» Stored data entries
*** Block opens ***
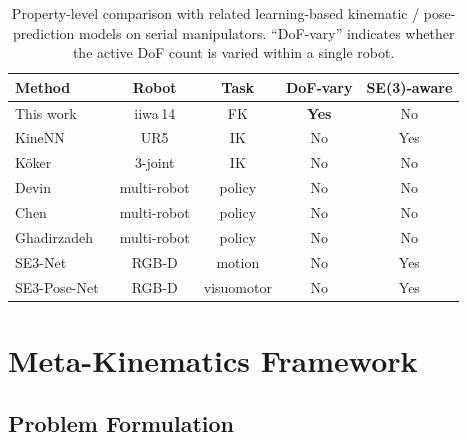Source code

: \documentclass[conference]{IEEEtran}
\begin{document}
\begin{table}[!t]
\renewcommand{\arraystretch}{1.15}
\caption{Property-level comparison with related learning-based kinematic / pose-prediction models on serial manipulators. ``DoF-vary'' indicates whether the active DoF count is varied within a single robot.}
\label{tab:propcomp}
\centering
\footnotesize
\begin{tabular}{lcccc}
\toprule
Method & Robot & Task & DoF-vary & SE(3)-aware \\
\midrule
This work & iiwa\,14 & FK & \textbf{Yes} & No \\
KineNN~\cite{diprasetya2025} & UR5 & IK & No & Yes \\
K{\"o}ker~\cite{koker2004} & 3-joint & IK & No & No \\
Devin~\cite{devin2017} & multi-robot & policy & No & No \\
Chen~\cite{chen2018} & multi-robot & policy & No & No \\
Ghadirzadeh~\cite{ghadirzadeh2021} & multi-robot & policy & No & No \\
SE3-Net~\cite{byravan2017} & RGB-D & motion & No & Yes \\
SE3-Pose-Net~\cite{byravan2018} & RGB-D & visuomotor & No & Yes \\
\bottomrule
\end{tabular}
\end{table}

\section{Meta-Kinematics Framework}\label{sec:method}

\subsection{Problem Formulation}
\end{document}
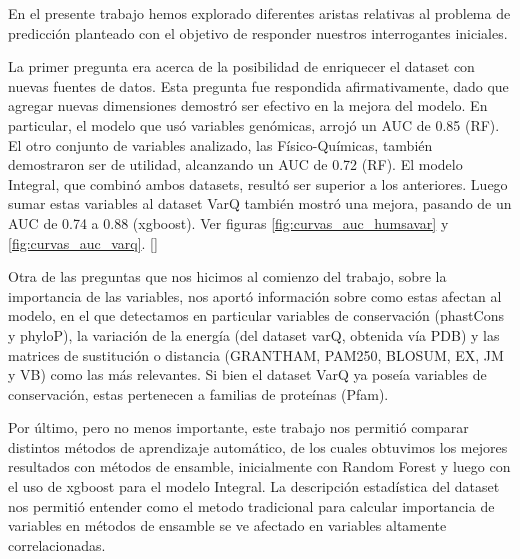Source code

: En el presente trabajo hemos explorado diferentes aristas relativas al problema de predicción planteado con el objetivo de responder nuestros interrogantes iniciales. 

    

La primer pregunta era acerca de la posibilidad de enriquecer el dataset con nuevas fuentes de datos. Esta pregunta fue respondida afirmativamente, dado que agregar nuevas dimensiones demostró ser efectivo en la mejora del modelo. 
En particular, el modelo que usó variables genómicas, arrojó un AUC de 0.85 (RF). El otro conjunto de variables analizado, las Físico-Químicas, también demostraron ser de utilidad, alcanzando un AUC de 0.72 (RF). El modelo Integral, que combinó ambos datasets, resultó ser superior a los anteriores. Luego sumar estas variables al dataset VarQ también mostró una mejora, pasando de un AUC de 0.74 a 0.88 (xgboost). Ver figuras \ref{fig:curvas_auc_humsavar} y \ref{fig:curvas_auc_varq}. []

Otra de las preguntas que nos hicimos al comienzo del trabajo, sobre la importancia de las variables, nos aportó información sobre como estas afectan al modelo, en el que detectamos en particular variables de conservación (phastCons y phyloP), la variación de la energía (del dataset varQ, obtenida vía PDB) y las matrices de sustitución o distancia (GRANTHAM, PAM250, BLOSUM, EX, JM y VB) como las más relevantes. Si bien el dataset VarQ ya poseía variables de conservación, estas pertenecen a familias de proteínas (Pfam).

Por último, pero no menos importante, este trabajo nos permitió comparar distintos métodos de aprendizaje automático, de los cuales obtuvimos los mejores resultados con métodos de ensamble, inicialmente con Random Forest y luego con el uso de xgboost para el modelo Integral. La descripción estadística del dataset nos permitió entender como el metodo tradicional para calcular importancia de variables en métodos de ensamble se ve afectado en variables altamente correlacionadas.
*** Block closes ***
» Task item
The string "Integral" appears in how many lines above? Answer with the number only.

» Task answer
2